The frequency of CD19+/CD5+/TLR2+ cells and staining intensity of TLR2 decreased with the stage disease. In contrast, another research group detected higher TLR2 gene expression in patients with Rai stages III and IV than in patients with early stage disease (Rybka et al. 2016). It is interesting that significantly lower expression of TLR2 was noted in CLL patients with poor prognostic factors, such as: the expression of tyrosine kinase ZAP-70 in leukemic cells, the expression of CD38 antigen on their surface and the presence of del(17p) and/or del(11q). The presence of specific chromosome abnormalities, like del(17p) and del(11q) is an unfavorable prognostic factor in patients with CLL, correlating with rapid disease progression and shortened survival time of the patients (Döhner et al. 2000; Robak 2003). Clinically, the most unfavorable disorder is deletion in the region of chromosome 17 containing TP53 suppressor gene responsible for regulating the cell cycle (Döhner et al. 2000). What is more, we were able to demonstrate a significant association of TLR2 MFI or the percentage of CD19+/CD5+/TLR2+ cells with del(13q14). 13q deletion occurring as the sole aberration identifies a subset of CLL patients with good prognosis (Foà et al. 2013). In our study significantly higher TLR2 expression was found in patients with del(13q14) comparing to the patients with del(11q22) and/or del(17p13) and patients without cytogenetic aberrations.
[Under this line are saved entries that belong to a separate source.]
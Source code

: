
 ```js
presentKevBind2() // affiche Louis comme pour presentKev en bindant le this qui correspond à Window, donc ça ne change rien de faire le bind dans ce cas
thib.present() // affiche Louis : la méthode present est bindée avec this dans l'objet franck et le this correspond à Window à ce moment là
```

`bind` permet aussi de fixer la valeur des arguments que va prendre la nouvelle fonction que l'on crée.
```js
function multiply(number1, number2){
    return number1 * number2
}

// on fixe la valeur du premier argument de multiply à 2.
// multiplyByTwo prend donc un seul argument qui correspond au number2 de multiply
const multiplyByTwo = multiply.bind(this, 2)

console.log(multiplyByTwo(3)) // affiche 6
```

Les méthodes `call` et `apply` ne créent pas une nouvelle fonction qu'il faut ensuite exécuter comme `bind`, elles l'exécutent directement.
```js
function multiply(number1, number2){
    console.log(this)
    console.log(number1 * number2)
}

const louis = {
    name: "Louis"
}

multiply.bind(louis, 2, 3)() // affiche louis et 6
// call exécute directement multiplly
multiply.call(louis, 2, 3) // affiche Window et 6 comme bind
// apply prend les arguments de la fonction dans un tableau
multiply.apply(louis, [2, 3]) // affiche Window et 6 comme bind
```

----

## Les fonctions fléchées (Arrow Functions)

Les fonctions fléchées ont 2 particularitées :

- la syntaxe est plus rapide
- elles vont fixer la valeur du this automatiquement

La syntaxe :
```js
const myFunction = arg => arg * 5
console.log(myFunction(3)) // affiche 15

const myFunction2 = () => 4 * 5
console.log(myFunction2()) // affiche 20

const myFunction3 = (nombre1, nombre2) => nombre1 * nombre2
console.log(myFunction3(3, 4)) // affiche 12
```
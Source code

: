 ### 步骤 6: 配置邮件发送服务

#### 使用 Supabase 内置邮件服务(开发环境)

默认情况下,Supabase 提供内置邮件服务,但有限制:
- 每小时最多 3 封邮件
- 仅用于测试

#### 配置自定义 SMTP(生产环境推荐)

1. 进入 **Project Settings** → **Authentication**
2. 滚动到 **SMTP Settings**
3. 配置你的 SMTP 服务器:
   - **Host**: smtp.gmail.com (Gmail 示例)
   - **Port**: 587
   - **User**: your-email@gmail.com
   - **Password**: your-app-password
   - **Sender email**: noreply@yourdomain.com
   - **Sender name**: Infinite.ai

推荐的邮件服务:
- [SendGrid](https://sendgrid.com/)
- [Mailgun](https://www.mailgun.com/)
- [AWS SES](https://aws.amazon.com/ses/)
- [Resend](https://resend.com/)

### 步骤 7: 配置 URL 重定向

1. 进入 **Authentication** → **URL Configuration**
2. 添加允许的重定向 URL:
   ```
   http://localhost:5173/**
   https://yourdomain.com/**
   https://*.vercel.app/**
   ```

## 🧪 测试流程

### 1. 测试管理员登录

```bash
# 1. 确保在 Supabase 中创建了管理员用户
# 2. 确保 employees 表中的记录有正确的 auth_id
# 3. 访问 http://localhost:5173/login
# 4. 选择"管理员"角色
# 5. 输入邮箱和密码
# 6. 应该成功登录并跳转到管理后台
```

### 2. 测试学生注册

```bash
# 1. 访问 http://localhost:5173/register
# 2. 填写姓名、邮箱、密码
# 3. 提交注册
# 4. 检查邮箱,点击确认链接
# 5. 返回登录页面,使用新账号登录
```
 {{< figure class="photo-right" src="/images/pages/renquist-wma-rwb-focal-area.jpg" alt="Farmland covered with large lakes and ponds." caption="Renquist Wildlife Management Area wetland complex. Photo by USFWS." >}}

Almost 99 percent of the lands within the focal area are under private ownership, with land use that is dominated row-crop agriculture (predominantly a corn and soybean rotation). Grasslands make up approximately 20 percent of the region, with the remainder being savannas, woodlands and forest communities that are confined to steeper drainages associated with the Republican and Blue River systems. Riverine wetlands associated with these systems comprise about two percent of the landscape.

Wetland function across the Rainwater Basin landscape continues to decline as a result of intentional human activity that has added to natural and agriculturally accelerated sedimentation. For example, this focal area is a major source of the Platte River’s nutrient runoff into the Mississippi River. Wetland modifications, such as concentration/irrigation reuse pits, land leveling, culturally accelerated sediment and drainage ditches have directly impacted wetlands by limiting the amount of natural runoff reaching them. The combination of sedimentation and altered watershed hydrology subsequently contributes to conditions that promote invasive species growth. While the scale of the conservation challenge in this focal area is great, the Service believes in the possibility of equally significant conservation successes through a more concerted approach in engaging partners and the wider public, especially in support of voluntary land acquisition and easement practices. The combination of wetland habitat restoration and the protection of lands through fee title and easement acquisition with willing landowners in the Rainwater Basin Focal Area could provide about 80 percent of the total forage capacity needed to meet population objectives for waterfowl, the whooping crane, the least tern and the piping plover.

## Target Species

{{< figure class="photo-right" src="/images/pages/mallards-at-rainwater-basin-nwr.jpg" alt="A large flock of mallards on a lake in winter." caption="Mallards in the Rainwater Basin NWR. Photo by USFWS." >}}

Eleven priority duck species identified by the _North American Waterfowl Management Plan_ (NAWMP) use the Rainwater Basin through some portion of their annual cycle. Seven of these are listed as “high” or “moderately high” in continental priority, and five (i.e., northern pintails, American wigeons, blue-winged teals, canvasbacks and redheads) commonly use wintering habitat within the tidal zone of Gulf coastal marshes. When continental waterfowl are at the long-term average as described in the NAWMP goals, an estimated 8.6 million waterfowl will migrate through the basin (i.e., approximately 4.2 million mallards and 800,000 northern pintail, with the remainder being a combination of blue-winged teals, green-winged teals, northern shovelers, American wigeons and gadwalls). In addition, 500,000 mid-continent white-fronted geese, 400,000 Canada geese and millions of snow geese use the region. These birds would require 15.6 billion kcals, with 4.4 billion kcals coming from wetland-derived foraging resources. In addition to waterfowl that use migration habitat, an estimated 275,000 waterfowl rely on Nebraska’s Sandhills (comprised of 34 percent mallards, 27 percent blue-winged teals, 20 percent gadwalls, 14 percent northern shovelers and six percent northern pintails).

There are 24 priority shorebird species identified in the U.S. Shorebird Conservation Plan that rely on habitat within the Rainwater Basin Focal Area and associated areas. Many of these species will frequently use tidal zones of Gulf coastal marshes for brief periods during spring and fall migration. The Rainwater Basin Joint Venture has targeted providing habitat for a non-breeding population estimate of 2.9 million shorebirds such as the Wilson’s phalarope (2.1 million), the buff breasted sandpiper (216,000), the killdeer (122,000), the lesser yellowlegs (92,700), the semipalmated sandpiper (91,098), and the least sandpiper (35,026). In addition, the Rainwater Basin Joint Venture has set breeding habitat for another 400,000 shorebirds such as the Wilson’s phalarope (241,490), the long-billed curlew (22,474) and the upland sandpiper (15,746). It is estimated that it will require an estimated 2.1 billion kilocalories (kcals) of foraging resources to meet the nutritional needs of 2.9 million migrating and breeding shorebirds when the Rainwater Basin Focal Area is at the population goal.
In our study membrane TLR2 expression identified at the time of diagnosis was lower in patients requiring therapy as compared to patients without treatment during the observation period. We found an association between low percentage of CD19+/CD5+/TLR2+ cells and shorter time to treatment. We also demonstrated the relationship between low percentage of CD19+/CD5+ TLR2-positive and OS of CLL patients. CLL patients with a proportion of 1.6% TLR2-positive B CD5+ cells (according to the ROC analysis) or more had a longer time to treatment and longer OS than the group with a lower percentage of TLR2 positive cells. It seems that decreased TLR2 expression occurs with disease progression. The close relationship with unfavorable prognostic markers (i.e., ZAP-70, CD38, 11q, and 17p deletion), observed in our study, suggests a potential role of TLR2 expression as a prognostic factor, though the results of our studies do not allow for a clear definition of the role of TLR2 in the development and progression of CLL.

Conclusions

To sum up, the results of the study suggest that low TLR2 expression is associated with poor prognosis in CLL patients. The monitoring of CD19+/CD5+/TLR2+ cells number may provide useful information on disease activity. Level of TLR2 expression on leukemic B cells may be an important factor of immunological dysfunction for patients with CLL. Our study suggests that TLR2 could becomes potential biological markers for the clinical outcome in patients with CLL.